A primeira delas é que Sanguinetti foi contratado pela defesa que obviamente tem interesse que ele traga ao debate apenas pontos que possam favorecer seus clientes.

Devemos lembrar que os peritos e legistas paulistas tiraram suas conclusões sobre o que teria acontecido com Isabella, baseando-se única e exclusivamente em depoimentos colhidos e da análise tanto da cena do crime como do corpo da menina. Os peritos e legistas não tiveram auxílio de nenhum assassino declarado e muito menos dos acusados, para reconstituir o assassinato de Isabella.

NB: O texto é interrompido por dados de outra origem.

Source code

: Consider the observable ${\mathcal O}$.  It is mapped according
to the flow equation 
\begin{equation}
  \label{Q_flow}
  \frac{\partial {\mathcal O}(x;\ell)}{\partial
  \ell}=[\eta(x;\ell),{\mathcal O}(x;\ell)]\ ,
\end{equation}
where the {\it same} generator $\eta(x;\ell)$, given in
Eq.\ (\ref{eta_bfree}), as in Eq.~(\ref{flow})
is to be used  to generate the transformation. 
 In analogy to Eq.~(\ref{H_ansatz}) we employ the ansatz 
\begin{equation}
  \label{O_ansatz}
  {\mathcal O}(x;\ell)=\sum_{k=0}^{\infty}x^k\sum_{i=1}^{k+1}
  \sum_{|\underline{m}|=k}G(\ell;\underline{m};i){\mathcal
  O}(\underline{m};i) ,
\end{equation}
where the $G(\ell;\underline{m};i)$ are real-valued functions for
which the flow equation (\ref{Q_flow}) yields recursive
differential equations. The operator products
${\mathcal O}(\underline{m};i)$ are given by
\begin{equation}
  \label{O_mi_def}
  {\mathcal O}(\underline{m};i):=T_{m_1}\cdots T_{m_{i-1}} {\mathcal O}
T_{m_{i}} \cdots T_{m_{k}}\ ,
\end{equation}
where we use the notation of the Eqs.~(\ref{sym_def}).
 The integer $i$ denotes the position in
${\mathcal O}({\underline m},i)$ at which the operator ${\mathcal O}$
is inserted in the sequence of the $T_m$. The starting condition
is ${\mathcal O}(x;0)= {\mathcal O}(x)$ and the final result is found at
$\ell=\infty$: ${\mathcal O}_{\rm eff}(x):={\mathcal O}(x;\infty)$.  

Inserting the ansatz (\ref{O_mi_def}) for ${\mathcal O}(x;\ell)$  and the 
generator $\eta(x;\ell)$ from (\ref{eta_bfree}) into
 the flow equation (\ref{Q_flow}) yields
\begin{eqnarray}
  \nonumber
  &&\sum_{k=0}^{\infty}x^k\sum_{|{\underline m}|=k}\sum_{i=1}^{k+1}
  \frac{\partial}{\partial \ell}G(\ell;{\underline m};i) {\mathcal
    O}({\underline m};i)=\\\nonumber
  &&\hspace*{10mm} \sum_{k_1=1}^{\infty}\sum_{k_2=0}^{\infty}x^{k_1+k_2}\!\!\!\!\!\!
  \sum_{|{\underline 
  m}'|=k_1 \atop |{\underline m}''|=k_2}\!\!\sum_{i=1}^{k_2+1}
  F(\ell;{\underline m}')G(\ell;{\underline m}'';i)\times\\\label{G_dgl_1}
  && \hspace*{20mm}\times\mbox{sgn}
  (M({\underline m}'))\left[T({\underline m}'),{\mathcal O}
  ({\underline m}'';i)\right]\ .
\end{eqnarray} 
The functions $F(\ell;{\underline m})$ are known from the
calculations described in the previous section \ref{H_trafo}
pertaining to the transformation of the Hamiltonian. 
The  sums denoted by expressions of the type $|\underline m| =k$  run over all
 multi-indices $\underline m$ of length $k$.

Portanto, se há alguem que sabe perfeitamente quais pontos do laudo oficial não correspondem com o que realmente ocorreu naquele dia, e por conta disso são mais passíveis de serem desqualificados, este é o assassino (ou assassins de Isabella). Somente o assassino, ou assassinos, podem descrever com exatidão o que ocorreu naquele dia, como podem também fazer uso dessa informação para desqualfiicar o trabalho dos peritos e legistas paulistas.